Closed alejomonbar closed 3 years ago

alejomonbar commented 3 years ago

Team Name:

Coherence

Project Description:

This work proposes a Quantum neural network-based methodology to estimate frictional pressure drop during boiling in mini-channels of non-azeotropic mixtures including nitrogen, methane, ethane, and propane. The methodology can assist in thermal analysis or design of heat exchangers used in cryogenic applications. The architecture of the proposed model includes the local quality, roughness, mass flux, and Reynolds number as inputs and frictional pressure drop as outputs. It will compare with one paper where my colleagues and I use the same data to create an ANN-based correlation for pressure drop estimation in microchannels [1].

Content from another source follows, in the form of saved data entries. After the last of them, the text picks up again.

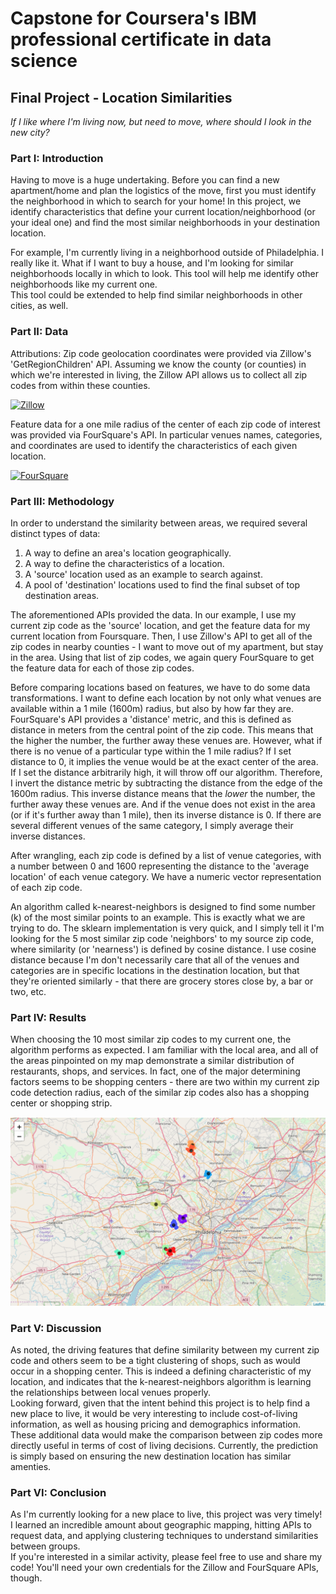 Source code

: # Capstone for Coursera's IBM professional certificate in data science
## Final Project - Location Similarities
*If I like where I'm living now, but need to move, where should I look in the new city?*  

### Part I: Introduction  

Having to move is a huge undertaking.  Before you can find a new apartment/home and plan the logistics of the move, first you must identify the neighborhood in which to search for your home!  In this project, we identify characteristics that define your current location/neighborhood (or your ideal one) and find the most similar neighborhoods in your destination location.

For example, I'm currently living in a neighborhood outside of Philadelphia.  I really like it.  What if I want to buy a house, and I'm looking for similar neighborhoods locally in which to look.  This tool will help me identify other neighborhoods like my current one.  
This tool could be extended to help find similar neighborhoods in other cities, as well.

### Part II: Data  

Attributions:
Zip code geolocation coordinates were provided via Zillow's 'GetRegionChildren' API. Assuming we know the county (or counties) in which we're interested in living, the Zillow API allows us to collect all zip codes from within these counties. 

[![Zillow](https://www.zillowstatic.com/vstatic/7de9b24/static/logos/Zillow_Logo_HoodsProvided_RightAligned.gif "Zillow")](https://www.zillow.com/howto/api/neighborhood-boundaries.htm)

Feature data for a one mile radius of the center of each zip code of interest was provided via FourSquare's API.  In particular venues names, categories, and coordinates are used to identify the characteristics of each given location.

[![FourSquare](https://upload.wikimedia.org/wikipedia/commons/thumb/d/dc/Foursquare_logo.svg/320px-Foursquare_logo.svg.png "FourSquare")](https://developer.foursquare.com/docs/terms-of-use/overview)  

### Part III: Methodology  

In order to understand the similarity between areas, we required several distinct types of data: 
1. A way to define an area's location geographically.
2. A way to define the characteristics of a location.
3. A 'source' location used as an example to search against.
4. A pool of 'destination' locations used to find the final subset of top destination areas.

The aforementioned APIs provided the data.  In our example, I use my current zip code as the 'source' location, and get the feature data for my current location from Foursquare.  Then, I use Zillow's API to get all of the zip codes in nearby counties - I want to move out of my apartment, but stay in the area.  Using that list of zip codes, we again query FourSquare to get the feature data for each of those zip codes.

Before comparing locations based on features, we have to do some data transformations.  I want to define each location by not only what venues are available within a 1 mile (1600m) radius, but also by how far they are.  FourSquare's API provides a 'distance' metric, and this is defined as distance in meters from the central point of the zip code.  This means that the higher the number, the further away these venues are.  However, what if there is no venue of a particular type within the 1 mile radius?  If I set distance to 0, it implies the venue would be at the exact center of the area.  If I set the distance arbitrarily high, it will throw off our algorithm.  Therefore, I invert the distance metric by subtracting the distance from the edge of the 1600m radius.  This inverse distance means that the *lower* the number, the further away these venues are.  And if the venue does not exist in the area (or if it's further away than 1 mile), then its inverse distance is 0.  If there are several different venues of the same category, I simply average their inverse distances.

After wrangling, each zip code is defined by a list of venue categories, with a number between 0 and 1600 representing the distance to the 'average location' of each venue category.  We have a numeric vector representation of each zip code.

An algorithm called k-nearest-neighbors is designed to find some number (k) of the most similar points to an example.  This is exactly what we are trying to do.  The sklearn implementation is very quick, and I simply tell it I'm looking for the 5 most similar zip code 'neighbors' to my source zip code, where similarity (or 'nearness') is defined by cosine distance.  I use cosine distance because I'm don't necessarily care that all of the venues and categories are in specific locations in the destination location, but that they're oriented similarly - that there are grocery stores close by, a bar or two, etc.

### Part IV: Results  

When choosing the 10 most similar zip codes to my current one, the algorithm performs as expected.  I am familiar with the local area, and all of the areas pinpointed on my map demonstrate a similar distribution of restaurants, shops, and services.  In fact, one of the major determining factors seems to be shopping centers - there are two within my current zip code detection radius, each of the similar zip codes also has a shopping center or shopping strip.  

![Nearest Neighbors](Destinations.png "Nearest Neighbors")

### Part V: Discussion  

As noted, the driving features that define similarity between my current zip code and others seem to be a tight clustering of shops, such as would occur in a shopping center.  This is indeed a defining characteristic of my location, and indicates that the k-nearest-neighbors algorithm is learning the relationships between local venues properly.  
Looking forward, given that the intent behind this project is to help find a new place to live, it would be very interesting to include cost-of-living information, as well as housing pricing and demographics information.  These additional data would make the comparison between zip codes more directly useful in terms of cost of living decisions.  Currently, the prediction is simply based on ensuring the new destination location has similar amenties.

### Part VI: Conclusion

As I'm currently looking for a new place to live, this project was very timely!  I learned an incredible amount about geographic mapping, hitting APIs to request data, and applying clustering techniques to understand similarities between groups.  
If you're interested in a similar activity, please feel free to use and share my code!  You'll need your own credentials for the Zillow and FourSquare APIs, though.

[1] Barroso-Maldonado, J. M., Montañez-Barrera, J. A., Belman-Flores, J. M., and Aceves, S. M. (2019). ANN-based correlation for frictional pressure drop of non-azeotropic mixtures during cryogenic forced boiling. Applied Thermal Engineering, 149(August 2018), 492-501. https://doi.org/10.1016/j.applthermaleng.2018.12.082

Source code:

https://github.com/alejomonbar/QNN-for-Thermodynamic-correlation

Resource Estimate:

My project consists of two stages, the first is to explore different circuit configurations to encode the inputs and the number of parameters used to determine the pressure drop correlation. Then, I need to run at least 20 different configurations which should be 2 hours of SV1 ($9). Second, I would like to see how noise affects the model then I need to use one of the quantum devices available in bracket. Training is an impossible task because I have almost 5000 sample data. Therefore, I'm going to use the test set that is composed of 693 samples to compare the solution using one of the quantum devices and the ideal pressure drop once the parameters are optimized. This means (693*100shot*0.01$/shot) + 693*0.3Task = 0.01*693*1000 + 0.3*693 = $900.9.

My first training using a gives me better results (error 8%) than those we obtained in the paper presented above (error 9-9.5%). This gives me the intuition that with the correct layer configuration we can outperform the ANN results.

glassnotes commented 3 years ago

Hi @alejomonbar thanks for your submission! Could you please up the issue with your project title?

alejomonbar commented 3 years ago

Hi @alejomonbar thanks for your submission! Could you please up the issue with your project title?

Thank you!

co9olguy commented 3 years ago

Thanks for your Power Up Submission @alejomonbar !

To help us keep track of final submissions, we will be closing all of the [Power Up] issues. We ask you to open a new issue for your final submission. Please use this pre-formatted [Entry] Issue template. Note that for the final submission, the Resource Estimate requirement is replaced by a Presentation item.